Thursday, March 19, 2026

Sadly Resting


*** Originally written 4/21/23

I'm a fairly private person. I love to pray for others and help others but I often omit my own struggles and needs which creates a one-way relationship with many people who attempt to to befriend me. I've become a professional at handling things on-my-own, and not "bothering others" with my problems or disappointments.

I encountered a situation today in which I have been debating: Do I write about it? Or do I keep it to myself?

I decided to write about it below. If I offend you, be offended. Since this is my blog, I am going to write regardless of who I offend.

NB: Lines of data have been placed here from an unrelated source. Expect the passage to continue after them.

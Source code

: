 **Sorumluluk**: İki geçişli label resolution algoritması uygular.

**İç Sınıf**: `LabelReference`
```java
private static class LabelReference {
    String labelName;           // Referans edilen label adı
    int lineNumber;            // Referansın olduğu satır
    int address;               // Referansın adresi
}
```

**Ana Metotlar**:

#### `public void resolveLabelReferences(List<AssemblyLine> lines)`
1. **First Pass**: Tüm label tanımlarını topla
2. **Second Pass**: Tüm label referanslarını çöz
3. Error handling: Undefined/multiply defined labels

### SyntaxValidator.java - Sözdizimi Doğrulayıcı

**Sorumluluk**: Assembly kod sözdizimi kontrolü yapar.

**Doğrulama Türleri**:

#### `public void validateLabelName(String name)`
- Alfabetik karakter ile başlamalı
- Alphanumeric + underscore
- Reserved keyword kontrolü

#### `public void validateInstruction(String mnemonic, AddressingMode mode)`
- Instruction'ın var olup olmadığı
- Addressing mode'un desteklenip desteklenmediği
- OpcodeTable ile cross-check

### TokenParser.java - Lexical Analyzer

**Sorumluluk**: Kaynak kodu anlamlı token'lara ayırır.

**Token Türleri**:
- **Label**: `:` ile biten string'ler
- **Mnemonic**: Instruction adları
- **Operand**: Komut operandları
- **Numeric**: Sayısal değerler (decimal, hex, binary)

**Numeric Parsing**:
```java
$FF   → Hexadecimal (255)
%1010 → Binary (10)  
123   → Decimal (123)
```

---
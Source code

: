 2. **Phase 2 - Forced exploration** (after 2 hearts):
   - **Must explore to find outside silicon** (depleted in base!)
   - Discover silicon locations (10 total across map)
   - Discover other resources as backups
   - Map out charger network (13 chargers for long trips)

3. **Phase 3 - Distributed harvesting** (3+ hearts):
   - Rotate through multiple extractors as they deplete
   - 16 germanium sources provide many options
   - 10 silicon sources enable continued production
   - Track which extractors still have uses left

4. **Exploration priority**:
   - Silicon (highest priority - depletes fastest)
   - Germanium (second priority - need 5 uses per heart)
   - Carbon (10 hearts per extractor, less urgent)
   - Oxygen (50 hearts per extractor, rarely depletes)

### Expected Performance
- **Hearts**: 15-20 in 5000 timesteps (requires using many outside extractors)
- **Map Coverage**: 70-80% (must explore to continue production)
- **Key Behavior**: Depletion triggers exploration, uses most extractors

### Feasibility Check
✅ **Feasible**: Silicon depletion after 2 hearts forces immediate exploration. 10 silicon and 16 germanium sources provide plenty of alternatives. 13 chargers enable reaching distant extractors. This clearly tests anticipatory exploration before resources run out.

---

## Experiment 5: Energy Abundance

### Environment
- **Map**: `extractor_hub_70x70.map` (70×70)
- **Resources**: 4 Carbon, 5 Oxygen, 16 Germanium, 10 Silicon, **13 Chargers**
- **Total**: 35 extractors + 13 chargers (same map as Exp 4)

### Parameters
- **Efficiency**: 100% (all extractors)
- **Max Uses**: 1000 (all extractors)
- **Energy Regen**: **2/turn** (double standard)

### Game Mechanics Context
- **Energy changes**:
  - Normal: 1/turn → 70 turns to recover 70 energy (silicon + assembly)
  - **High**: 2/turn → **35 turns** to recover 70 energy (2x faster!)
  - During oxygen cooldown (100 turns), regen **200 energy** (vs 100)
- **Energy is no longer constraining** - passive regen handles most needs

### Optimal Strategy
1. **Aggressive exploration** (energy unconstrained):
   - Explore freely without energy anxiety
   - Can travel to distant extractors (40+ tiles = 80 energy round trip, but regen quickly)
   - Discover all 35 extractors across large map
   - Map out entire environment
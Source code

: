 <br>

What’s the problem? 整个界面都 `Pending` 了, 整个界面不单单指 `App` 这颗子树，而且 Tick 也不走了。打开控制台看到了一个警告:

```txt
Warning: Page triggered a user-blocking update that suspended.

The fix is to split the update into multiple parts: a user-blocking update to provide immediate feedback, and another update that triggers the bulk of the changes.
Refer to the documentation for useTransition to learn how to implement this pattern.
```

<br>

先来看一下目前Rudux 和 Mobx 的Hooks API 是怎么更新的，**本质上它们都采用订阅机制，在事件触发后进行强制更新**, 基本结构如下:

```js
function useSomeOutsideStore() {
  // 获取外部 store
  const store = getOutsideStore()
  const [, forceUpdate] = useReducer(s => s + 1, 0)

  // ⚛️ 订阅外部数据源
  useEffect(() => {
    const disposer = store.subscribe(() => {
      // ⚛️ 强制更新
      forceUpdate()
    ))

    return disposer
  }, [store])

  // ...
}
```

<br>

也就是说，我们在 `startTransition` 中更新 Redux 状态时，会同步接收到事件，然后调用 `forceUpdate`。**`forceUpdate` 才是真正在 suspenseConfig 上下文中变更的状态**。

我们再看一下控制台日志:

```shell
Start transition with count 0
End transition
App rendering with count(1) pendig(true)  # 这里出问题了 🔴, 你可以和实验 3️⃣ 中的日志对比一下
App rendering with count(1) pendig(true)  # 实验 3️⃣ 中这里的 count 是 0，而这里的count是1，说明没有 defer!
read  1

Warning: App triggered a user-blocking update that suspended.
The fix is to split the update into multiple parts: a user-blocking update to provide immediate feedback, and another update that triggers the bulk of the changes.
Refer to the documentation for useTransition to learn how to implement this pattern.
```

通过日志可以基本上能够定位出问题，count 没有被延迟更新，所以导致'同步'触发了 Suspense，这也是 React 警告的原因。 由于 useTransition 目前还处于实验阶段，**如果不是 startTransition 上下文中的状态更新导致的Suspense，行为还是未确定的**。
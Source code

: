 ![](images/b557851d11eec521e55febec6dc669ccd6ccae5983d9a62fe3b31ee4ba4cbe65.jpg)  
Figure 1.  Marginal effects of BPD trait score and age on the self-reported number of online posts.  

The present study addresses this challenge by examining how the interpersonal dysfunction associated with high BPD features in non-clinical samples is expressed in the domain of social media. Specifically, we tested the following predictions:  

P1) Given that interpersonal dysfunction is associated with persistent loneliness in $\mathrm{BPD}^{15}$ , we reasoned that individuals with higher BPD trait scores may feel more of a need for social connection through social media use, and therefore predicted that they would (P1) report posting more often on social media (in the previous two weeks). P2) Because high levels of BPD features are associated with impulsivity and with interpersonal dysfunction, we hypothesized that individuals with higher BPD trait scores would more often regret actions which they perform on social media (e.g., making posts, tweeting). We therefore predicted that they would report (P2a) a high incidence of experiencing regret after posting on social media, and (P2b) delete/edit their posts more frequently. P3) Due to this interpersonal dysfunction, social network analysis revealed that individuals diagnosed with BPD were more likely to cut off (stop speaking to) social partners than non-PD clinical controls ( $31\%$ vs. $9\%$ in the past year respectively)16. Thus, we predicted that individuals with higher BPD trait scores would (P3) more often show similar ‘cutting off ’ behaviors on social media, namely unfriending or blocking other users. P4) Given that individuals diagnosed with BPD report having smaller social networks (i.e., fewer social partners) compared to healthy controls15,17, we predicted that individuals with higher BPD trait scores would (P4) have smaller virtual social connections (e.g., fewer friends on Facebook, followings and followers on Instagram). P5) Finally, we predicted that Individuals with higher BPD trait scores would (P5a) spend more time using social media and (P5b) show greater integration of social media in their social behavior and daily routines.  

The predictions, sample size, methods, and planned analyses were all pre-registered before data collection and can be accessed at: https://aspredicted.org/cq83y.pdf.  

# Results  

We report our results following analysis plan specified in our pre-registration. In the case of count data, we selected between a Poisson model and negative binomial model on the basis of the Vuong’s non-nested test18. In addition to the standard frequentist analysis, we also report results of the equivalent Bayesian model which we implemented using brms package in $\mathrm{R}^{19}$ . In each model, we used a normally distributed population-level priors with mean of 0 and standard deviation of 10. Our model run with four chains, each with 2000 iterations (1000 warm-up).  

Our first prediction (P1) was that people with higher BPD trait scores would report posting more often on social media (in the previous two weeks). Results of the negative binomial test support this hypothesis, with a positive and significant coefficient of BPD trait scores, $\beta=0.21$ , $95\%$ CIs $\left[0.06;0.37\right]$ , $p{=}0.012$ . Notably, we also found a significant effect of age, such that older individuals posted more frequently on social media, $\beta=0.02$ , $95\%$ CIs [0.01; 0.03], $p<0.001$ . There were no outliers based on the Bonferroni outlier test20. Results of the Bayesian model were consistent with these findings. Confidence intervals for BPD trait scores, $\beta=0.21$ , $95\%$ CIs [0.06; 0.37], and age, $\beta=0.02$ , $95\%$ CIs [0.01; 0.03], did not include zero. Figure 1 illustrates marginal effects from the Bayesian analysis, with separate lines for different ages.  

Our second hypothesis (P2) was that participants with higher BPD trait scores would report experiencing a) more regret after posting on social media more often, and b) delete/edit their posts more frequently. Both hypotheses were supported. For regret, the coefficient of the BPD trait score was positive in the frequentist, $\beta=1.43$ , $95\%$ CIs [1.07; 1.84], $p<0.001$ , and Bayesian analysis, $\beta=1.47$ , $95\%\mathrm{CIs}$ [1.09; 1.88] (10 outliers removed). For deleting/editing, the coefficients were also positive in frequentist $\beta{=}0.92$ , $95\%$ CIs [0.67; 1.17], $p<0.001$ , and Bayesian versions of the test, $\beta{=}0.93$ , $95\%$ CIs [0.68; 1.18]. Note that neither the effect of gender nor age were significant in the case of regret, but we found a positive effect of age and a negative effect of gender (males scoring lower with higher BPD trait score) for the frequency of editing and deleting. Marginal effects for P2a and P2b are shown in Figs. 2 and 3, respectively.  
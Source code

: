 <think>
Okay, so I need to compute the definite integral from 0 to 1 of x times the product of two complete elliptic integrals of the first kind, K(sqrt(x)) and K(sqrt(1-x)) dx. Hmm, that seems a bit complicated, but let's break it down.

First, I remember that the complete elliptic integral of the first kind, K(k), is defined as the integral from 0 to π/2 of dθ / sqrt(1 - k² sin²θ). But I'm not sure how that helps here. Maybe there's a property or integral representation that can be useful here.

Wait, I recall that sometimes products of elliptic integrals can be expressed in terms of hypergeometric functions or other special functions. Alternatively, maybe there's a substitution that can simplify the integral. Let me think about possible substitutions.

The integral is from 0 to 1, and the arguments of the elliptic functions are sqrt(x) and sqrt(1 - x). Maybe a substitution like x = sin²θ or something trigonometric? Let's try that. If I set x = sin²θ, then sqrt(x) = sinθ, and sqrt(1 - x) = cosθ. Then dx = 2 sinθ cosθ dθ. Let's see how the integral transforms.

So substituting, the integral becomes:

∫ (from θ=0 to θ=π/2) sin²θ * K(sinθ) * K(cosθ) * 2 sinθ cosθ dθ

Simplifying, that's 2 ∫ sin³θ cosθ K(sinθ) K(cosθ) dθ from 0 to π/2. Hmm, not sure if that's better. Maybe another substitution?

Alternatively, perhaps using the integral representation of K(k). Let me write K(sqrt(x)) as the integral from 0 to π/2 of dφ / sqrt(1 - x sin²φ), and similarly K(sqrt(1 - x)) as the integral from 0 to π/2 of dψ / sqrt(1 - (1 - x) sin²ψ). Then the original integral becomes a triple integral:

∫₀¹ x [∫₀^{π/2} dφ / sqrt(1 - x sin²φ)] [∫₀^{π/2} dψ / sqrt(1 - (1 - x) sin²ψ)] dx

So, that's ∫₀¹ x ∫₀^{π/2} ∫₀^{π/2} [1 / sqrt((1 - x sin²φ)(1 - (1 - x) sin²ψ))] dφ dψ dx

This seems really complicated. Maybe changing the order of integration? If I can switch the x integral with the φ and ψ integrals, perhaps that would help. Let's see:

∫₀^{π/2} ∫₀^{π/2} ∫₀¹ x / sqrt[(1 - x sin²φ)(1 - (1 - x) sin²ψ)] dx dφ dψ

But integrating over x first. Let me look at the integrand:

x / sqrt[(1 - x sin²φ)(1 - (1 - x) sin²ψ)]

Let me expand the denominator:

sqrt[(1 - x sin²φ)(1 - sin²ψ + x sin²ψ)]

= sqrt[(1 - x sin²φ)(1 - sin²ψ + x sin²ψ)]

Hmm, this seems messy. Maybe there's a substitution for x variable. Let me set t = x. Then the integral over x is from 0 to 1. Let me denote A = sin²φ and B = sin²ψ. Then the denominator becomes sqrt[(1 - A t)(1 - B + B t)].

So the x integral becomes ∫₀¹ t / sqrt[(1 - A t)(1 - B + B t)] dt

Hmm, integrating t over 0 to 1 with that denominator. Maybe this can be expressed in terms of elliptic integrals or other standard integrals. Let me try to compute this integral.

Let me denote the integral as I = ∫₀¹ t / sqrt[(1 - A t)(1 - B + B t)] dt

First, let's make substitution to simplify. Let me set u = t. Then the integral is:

I stepped out of my comfort zone two months ago and applied for a two-year cohort at the Transforming Community with Ruth Haley Barton in Illinois. I wouldn't move to Illinois, but would travel there eight times over the course of the two years, experiencing and learning about spiritual practices to better stay connected to Jesus. 

Of all the subjects on my bookshelf, spiritual formation is one that is near and dear to my heart. I've always wanted to spend more time developing the skills to help people connect with God, experience the presence of Jesus and listen to the voice of the Spirit. Some of my favorite writers are Dallas Willard, Henri Nouwen, Richard Rohr, Ruth Haley Barton, Robert Mulholland, Adele Calhoun, and Peter Scazzero. I have some favorite theologians too, but the names above are writers in whose books I tend to read multiple times because they're not only informational, they're also transformational. 

The program was going to cost a bit more money that I was comfortable about so I began thinking about ways to raise money. I thought a super-fun way to raise some extra funds would be to have a garden sale with all the proceeds going toward my spiritual formation experience. 

My son-in-laws mother gave me a huge collection of succulent cuttings. My mother-in-law gave me some pretty pots, my daughter and son-in-law kept my plants alive while I've been traveling, I divided perennials, and planted vegetable seeds into 6-packs - I literally planted seeds in the hope of offsetting the cost of my next adventure.

My application was received in mid-March and then the wait began to see if I would be chosen.

I wrestled for the definition of "chosen" and tried my best to not get too hopeful. 

The trick was that in order for me to have a garden sale, I needed to get planting before I heard if I was accepted into the program or not. I got to work and planting and dividing. 

I tried to keep my emotions in check.

I tried to not get my hopes up.

The more my plants grew, the more my hope grew.

Today I received word that I was not accepted. 

Was it because my title is one of "Children's Pastor" and not a "Lead Pastor?" No.

Was it because I'm too old or too young? No.

Was it because the program is too full? No.

Oddly enough, it is because I am a woman.

I have to be honest - I'm really struggling with this. 

From my perspective, men have the world at their fingertips. Anything and everything is offered to them. 

Want to be a high executive - go for it. 

Want to be a Lead Pastor of a church - go for it. 

Want to lead a missionary trip to a country oversees - go for it.


I didn't get in because they want to make space for more men to be able to attend. 

Logically - I understand. 

Spiritually - it's a low jab for a woman who has been told her ENTIRE LIFE that I am not enough, not the 'right' gender - and now it continues. 

I get it. Maintaining a male/female balance is important. But really? 

I would have rather my rejection was due to anything else but gender. 

(I did contact the Transforming Center and fought for myself - which I don't typically do - and was allowed to participate.)